Many of us conclude that this feeling of “I oughtness” is just what is convenient. It enables us to preserve our own existence as a race. You can see yourself that that begs the question, why should we want to preserve our existence as a race? Why should we want to survive? What is it that programs into us this feeling that we should try to survive? What is it that programs into us this desire at times not to throw coconuts at another person even though they have no chance of throwing coconuts at us? Because that is also true.

Many of us are prepared at times, like war, to die for each other. Indeed, not only in war but even now in some disasters that occur in the world of air travel, we find human beings that are prepared to sacrifice in order to preserve the life of someone else. We find within us this feeling that we ought to live higher than we feel it is natural to live.

We ought to live better than we find it comes naturally for us to live. Why is that so?

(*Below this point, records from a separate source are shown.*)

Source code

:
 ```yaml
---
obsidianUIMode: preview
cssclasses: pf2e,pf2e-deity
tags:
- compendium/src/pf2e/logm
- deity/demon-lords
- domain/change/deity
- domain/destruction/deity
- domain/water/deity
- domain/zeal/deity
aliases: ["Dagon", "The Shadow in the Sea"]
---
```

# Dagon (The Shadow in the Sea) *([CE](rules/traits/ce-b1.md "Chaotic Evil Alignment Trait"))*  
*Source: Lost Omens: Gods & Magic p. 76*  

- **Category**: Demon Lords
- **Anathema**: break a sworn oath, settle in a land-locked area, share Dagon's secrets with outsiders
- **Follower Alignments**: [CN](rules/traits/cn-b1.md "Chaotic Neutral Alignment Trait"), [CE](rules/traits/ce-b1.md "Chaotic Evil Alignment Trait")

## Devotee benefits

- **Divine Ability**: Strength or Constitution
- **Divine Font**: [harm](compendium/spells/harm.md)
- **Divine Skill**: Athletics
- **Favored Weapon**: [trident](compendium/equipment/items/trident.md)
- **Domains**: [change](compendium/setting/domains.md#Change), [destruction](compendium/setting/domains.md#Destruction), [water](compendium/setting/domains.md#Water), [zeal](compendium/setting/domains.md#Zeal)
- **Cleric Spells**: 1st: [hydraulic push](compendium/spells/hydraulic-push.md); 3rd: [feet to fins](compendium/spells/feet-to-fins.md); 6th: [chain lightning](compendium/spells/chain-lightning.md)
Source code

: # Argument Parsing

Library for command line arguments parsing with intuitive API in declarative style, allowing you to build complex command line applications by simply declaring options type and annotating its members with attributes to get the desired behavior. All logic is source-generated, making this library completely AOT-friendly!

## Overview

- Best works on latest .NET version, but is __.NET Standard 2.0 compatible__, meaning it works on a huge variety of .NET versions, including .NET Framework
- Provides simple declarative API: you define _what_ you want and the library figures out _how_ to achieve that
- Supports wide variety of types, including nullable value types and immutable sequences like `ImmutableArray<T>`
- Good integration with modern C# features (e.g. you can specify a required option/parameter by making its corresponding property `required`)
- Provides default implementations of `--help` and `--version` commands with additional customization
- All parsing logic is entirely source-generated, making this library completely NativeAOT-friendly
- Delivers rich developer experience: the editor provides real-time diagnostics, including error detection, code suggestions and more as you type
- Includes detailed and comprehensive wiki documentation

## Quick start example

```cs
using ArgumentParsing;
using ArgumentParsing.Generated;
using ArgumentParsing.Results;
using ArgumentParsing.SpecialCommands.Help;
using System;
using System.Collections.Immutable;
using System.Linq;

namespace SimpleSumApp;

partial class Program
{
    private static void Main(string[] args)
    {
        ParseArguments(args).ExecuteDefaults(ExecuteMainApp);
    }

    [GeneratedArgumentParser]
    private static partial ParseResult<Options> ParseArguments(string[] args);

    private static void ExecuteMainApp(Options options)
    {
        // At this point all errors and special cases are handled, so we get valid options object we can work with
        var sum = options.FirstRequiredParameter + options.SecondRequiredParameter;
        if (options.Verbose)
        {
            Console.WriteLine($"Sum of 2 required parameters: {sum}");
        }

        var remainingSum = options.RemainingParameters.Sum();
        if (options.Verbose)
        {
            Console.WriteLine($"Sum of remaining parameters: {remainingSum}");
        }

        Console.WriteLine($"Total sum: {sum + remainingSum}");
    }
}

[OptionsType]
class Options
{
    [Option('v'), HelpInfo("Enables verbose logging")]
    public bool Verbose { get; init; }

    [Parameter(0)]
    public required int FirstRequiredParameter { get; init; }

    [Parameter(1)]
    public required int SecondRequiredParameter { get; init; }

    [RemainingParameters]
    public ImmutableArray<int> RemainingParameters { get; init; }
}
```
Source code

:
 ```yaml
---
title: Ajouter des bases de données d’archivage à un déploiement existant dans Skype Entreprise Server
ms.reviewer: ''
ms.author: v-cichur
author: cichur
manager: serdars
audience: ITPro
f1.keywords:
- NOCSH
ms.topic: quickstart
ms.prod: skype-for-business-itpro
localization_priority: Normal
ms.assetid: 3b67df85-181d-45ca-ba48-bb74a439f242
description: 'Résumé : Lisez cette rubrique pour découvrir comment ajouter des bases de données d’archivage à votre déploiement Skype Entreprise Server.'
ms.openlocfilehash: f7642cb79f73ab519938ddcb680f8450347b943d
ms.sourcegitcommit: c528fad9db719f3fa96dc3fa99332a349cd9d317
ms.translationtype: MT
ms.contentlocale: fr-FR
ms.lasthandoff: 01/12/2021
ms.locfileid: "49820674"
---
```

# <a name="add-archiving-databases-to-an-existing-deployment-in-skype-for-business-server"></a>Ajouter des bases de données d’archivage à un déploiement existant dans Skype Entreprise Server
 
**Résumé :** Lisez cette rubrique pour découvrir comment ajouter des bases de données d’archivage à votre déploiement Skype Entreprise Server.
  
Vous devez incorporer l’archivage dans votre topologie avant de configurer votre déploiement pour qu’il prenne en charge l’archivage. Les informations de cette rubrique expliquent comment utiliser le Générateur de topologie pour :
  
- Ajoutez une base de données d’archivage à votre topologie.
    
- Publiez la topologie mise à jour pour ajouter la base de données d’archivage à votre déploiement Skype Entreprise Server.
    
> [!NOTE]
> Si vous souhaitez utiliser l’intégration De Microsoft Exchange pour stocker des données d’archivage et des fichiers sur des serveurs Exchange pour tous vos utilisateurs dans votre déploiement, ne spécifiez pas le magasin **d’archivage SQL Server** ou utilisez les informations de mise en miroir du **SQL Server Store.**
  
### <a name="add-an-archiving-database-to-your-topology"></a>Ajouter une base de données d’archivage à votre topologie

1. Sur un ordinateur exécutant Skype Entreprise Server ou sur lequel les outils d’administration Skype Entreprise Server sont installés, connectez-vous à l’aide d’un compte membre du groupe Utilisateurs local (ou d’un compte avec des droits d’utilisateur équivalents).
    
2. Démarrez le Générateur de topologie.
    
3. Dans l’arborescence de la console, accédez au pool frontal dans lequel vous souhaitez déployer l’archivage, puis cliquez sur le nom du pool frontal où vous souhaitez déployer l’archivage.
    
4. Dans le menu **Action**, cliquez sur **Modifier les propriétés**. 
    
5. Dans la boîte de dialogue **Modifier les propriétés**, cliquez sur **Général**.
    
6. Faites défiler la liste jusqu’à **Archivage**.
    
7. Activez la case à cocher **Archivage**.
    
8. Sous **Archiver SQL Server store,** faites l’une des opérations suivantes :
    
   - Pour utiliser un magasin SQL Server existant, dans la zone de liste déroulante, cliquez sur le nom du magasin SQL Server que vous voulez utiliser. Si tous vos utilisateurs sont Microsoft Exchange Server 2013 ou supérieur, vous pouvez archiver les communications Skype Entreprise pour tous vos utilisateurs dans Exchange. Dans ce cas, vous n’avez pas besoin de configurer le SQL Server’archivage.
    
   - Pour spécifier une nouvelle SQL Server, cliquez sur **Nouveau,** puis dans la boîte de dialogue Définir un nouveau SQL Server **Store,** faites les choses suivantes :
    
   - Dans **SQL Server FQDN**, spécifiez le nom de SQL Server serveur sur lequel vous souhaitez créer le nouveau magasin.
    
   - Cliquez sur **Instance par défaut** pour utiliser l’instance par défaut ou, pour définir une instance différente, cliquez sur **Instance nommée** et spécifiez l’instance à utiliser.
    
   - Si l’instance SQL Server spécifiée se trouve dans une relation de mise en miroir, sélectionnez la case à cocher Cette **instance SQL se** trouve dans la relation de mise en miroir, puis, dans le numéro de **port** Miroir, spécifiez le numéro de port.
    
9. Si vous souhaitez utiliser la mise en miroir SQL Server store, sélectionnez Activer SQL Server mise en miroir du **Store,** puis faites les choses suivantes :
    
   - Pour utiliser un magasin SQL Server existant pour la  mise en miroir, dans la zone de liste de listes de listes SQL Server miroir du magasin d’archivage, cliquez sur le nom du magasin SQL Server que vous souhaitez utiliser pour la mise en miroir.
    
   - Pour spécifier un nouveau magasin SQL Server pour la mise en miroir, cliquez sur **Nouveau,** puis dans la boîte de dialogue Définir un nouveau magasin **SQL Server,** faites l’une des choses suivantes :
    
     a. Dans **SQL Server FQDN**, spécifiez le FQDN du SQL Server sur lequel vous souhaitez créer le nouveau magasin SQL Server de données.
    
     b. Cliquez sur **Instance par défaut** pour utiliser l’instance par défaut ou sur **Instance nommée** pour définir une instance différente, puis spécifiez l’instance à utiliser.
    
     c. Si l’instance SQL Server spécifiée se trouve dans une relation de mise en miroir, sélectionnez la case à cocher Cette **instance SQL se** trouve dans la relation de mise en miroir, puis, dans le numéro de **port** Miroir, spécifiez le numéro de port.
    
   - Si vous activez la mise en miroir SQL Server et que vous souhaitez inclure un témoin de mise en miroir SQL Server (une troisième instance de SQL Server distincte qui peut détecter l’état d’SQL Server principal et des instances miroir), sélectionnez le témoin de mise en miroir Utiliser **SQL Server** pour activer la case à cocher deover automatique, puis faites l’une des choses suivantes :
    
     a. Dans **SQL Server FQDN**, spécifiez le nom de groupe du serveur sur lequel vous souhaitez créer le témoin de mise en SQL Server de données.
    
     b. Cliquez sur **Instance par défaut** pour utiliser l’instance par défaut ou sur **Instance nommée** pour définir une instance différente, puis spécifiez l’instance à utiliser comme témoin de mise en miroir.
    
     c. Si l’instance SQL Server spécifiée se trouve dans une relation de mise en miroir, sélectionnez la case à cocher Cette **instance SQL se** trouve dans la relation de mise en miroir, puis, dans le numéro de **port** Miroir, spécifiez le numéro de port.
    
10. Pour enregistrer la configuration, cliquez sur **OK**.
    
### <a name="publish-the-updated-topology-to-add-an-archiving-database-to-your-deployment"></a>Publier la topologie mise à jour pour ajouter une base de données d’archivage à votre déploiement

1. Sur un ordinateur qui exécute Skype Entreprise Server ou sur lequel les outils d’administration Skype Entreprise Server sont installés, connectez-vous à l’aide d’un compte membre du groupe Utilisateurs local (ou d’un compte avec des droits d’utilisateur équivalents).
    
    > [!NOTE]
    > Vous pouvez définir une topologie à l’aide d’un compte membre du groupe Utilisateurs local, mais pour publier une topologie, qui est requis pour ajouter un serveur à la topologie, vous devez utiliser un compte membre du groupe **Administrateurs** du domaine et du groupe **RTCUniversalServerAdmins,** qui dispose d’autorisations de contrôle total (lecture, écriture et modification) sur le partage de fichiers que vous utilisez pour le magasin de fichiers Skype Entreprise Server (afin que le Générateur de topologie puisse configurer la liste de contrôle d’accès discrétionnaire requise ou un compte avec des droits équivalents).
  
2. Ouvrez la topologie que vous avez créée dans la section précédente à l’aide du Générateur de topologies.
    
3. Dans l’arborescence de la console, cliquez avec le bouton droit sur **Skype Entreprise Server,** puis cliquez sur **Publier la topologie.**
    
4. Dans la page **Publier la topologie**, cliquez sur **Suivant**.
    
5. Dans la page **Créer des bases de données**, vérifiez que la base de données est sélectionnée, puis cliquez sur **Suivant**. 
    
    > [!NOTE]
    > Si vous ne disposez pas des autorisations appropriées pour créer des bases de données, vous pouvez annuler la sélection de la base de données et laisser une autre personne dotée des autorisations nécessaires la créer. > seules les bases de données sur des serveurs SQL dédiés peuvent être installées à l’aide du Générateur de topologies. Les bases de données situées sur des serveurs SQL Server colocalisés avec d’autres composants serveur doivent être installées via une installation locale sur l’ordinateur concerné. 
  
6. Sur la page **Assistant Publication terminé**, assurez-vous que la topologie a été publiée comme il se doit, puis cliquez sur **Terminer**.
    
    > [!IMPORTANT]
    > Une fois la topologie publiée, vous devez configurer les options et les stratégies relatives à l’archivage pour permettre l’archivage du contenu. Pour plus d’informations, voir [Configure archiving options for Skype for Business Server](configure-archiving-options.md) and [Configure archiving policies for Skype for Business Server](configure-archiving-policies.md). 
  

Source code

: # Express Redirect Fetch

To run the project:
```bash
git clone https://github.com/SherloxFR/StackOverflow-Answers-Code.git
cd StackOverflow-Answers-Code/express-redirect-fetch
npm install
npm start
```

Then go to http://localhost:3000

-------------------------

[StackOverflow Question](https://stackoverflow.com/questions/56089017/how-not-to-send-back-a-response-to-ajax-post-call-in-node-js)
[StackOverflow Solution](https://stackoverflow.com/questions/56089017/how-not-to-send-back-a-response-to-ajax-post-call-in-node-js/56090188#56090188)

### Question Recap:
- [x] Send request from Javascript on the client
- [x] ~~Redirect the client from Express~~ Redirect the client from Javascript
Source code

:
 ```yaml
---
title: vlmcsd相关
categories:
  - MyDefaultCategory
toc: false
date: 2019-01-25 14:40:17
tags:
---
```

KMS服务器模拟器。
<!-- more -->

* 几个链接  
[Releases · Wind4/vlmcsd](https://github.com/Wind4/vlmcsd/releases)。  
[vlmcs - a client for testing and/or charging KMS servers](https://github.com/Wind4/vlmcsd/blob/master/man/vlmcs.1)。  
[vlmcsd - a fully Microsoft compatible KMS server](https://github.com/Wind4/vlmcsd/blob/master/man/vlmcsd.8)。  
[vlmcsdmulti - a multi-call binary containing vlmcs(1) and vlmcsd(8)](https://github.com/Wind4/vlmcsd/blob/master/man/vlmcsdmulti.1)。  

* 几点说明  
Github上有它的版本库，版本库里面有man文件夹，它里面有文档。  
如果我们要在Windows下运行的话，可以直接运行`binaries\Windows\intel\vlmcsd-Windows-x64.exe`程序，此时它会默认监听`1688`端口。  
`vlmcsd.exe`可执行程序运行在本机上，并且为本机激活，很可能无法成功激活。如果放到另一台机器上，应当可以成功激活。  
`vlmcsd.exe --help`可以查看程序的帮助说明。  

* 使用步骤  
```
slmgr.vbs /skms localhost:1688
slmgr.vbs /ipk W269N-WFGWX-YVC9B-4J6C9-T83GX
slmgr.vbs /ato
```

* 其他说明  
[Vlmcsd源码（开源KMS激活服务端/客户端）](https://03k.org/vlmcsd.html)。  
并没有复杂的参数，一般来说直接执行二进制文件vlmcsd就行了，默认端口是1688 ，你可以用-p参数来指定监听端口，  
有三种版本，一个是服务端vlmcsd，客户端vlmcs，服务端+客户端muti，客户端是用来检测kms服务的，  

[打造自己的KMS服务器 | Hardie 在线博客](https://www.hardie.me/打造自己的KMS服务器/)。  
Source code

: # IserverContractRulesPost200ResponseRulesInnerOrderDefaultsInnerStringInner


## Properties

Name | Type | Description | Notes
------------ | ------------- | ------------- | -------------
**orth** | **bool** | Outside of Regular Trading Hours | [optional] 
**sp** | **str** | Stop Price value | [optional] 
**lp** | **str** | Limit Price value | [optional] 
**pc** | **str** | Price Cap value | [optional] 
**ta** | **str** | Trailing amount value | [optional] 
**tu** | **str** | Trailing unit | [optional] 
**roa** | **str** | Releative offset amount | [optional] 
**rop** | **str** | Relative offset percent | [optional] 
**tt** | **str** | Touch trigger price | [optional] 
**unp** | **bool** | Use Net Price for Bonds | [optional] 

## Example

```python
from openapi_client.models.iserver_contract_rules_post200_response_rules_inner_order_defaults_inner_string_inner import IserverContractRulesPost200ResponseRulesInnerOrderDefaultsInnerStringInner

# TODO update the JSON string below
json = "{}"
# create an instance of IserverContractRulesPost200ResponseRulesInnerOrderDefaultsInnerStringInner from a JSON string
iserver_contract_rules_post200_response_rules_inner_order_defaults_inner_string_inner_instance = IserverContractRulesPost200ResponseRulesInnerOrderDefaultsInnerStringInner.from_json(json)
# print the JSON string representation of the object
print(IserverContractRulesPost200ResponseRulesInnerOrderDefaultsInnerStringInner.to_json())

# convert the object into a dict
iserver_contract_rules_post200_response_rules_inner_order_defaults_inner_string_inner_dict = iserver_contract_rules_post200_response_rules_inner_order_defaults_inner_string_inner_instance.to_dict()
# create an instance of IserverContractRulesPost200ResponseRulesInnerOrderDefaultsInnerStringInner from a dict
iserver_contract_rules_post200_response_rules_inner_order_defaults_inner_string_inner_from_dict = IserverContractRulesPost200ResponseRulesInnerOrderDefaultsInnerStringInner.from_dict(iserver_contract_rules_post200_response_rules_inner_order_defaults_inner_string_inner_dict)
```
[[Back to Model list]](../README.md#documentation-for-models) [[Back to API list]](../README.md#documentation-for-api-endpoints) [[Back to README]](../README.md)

Where does that feeling of “I ought” come from? It seems that it is a call to live better than we human beings really want to on our own. It seems that it is a drive or a desire to live higher than we human beings live in our ordinary, everyday lives.

Is there, in fact, some signal that comes from outer space? Is there some power beyond this world that has these ideals and these desires and has somehow implanted them in us so that this feeling of “I ought” — that I ought to be better than I am — has been put in us by some intelligent mind or some higher personality that was originally responsible for creating us? Let’s talk more about this tomorrow.